Com  a aceleração do progresso tecnológico que seguiu ao Renascimento, acompanhado de uma lenta, mas irreversível difusão das novas técnicas , as formas tradicionais de aprendizagem cedo se revelaram desfasadas das novas exigências do tempo.  No século XVI, sob a iniciativa dos monarcas, começam-se a instituir "aulas" sobre matérias que depressa se tornaram obrigatórios na formação nos novos mestres para alguns oficios. O ensino teórico ou baseado em Tratados de carácter técnico começava a adquirir um lugar próprio na formação profissional. Deste modo o Estado pretende não apenas garantir uma dada qualificação técnica de base, como a difusão de certos saberes no pais. Várias áreas de actividade foram sendo consideradas cruciais para o desenvolvimento da sociedade portuguesa, e são naturalmente contempladas com este sistema de aulas:  comércio, pilotagem, engenharia militar, arquitectura civil, desenho de navios, gravura, escultura, diplomática,  desenho ,etc.
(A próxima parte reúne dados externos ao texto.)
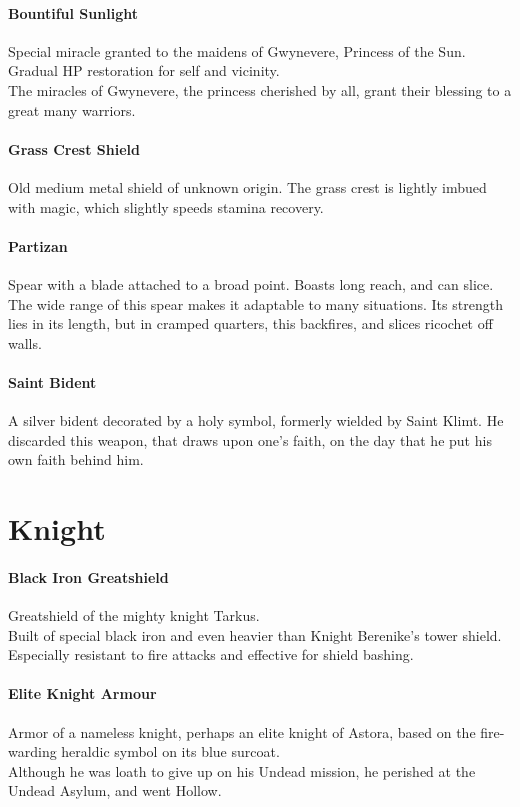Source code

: \documentclass[twocolumn,a4paper]{article}
\begin{document}
\paragraph{Bountiful Sunlight}
Special miracle granted to the maidens of Gwynevere, Princess of the Sun. Gradual HP restoration for self and vicinity.\\
The miracles of Gwynevere, the princess cherished by all, grant their blessing to a great many warriors.
\paragraph{Grass Crest Shield}
Old medium metal shield of unknown origin. The grass crest is lightly imbued with magic, which slightly speeds stamina recovery.
\paragraph{Partizan}
Spear with a blade attached to a broad point. Boasts long reach, and can slice.\\
The wide range of this spear makes it adaptable to many situations. Its strength lies in its length, but in cramped quarters, this backfires, and slices ricochet off walls.
\paragraph{Saint Bident}
A silver bident decorated by a holy symbol, formerly wielded by Saint Klimt. He discarded this weapon, that draws upon one's faith, on the day that he put his own faith behind him.
\section*{Knight}
\paragraph{Black Iron Greatshield}
Greatshield of the mighty knight Tarkus.\\
Built of special black iron and even heavier than Knight Berenike's tower shield. Especially resistant to fire attacks and effective for shield bashing.
\paragraph{Elite Knight Armour}
Armor of a nameless knight, perhaps an elite knight of Astora, based on the fire-warding heraldic symbol on its blue surcoat.\\
Although he was loath to give up on his Undead mission, he perished at the Undead Asylum, and went Hollow.
\end{document}
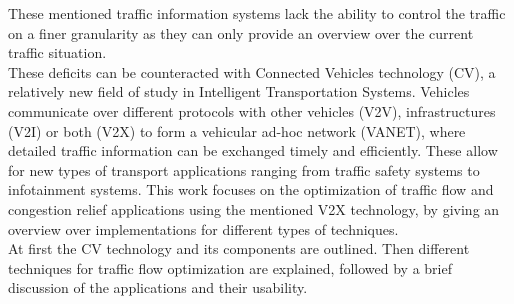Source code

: \documentclass{sig-alternate}
\begin{document}
These mentioned traffic information systems lack the ability to control the traffic on a finer granularity as they can only provide an overview over the current traffic situation. \\
These deficits can be counteracted with Connected Vehicles technology (CV), a relatively new field of study in Intelligent Transportation Systems. Vehicles communicate over different protocols with other vehicles (V2V), infrastructures (V2I) or both (V2X) to form a vehicular ad-hoc network (VANET), where detailed traffic information can be exchanged timely and efficiently. These allow for new types of transport applications ranging from traffic safety systems to infotainment systems. This work focuses on the optimization of traffic flow and congestion relief applications using the mentioned V2X technology, by giving an overview over implementations for different types of techniques.   \\
At first the CV technology and its components are outlined. Then different techniques for traffic flow optimization are explained, followed by a brief discussion of the applications and their usability.  
\end{document}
1.Contabilidade. O comércio com o Oriente no século XVI impôs a necessidade de uma melhor preparação dos que se dedicavam ao comercio marítimo. É neste contexto que Pedro de Santarém publicará uma importante obra sobre "seguros", a avaliar pela quantidade de edições que conheceu na segunda metade deste século[1]. O facto talvez mais significativo terá ocorrido por volta de 1521, quando D. Manuel I ordenou que aos nobres, ligados á Fazenda Real fossem ministrados conhecimentos de contabilidade para que "supiesse la nobleça de libro de caxa j de cuenta j raçon atributos de la mercancia (...)", afim de que estes se mostrassem "Buenos mercadores" e "supiessem mejor encaminhar sus cozas particulares y reales"[2]. Estaremos perante a primeira escola de comercio portuguesa ? O assunto ainda está pouco estudado, mas revela já a importância que a formação nesta área começou a adquirir. Refira-se que nos séculos XVI e XVII, um numero considerável de obras sobre aritmética são publicadas com esta finalidade[3].

2. Cosmografia e Cartografia. No século XVI para as profissões do mar ( pilotos e mestres de cartas de marear), foram  criadas aulas de matemática. Na sequência de uma longa tradição pitagórica, os matemáticos do tempo, exploravam desde há muito as suas aplicações á geometria, astronomia, musica ( as artes do quadrivium),e assim como as suas relações com a pintura, náutica e arquitectura.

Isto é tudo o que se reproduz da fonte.